### ACTIVITY
Filtering the records below, copy only those lines that include the word "color".

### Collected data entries
——————————
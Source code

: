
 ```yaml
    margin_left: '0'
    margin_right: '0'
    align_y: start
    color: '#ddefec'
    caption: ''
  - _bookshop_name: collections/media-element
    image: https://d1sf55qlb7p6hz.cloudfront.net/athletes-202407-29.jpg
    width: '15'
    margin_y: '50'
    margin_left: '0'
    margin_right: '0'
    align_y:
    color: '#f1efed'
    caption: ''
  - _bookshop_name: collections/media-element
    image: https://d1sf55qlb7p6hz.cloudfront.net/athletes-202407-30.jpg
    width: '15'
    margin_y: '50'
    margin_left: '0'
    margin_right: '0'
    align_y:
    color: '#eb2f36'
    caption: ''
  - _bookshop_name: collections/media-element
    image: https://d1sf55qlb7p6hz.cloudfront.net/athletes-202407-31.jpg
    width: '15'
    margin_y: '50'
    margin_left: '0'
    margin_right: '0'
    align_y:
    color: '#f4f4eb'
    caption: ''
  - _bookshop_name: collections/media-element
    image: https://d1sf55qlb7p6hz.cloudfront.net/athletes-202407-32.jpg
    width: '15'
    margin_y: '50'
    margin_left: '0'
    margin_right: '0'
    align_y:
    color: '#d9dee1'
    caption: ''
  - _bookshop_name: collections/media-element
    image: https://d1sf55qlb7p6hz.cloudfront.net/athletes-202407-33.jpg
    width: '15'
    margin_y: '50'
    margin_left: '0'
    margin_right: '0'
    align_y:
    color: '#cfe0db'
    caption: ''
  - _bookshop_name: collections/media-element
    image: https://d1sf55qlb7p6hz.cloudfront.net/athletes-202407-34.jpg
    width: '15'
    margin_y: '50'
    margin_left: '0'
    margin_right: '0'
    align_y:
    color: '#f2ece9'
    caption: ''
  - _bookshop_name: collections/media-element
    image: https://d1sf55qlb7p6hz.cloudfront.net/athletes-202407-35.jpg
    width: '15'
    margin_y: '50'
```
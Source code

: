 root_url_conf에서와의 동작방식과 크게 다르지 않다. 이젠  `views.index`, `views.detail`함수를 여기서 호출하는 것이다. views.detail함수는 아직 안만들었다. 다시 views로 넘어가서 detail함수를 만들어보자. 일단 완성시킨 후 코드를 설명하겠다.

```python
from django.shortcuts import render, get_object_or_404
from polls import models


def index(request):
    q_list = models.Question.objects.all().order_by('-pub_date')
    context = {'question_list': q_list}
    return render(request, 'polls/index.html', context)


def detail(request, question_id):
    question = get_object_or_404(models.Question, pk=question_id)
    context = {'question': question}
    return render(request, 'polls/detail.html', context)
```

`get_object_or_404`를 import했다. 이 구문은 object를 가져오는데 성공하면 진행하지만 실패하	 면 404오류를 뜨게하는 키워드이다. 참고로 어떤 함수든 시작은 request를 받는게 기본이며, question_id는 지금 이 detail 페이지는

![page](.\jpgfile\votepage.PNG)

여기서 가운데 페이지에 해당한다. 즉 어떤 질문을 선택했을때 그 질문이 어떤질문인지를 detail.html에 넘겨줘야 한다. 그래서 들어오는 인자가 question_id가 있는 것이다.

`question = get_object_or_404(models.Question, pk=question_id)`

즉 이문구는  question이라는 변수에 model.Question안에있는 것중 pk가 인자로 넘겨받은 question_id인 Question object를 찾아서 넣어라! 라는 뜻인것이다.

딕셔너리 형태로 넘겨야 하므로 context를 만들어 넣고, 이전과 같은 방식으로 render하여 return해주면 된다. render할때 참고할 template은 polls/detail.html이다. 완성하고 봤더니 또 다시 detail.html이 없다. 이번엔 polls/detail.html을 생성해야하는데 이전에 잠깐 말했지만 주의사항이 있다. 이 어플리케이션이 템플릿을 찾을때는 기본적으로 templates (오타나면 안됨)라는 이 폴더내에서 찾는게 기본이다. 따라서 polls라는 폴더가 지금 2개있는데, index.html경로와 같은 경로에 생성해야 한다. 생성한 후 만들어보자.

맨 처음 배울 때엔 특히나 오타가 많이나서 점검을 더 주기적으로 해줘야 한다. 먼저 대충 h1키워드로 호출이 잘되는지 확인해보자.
——————————
### OUTPUT
    color: '#ddefec'
    color: '#f1efed'
    color: '#eb2f36'
    color: '#f4f4eb'
    color: '#d9dee1'
    color: '#cfe0db'
    color: '#f2ece9'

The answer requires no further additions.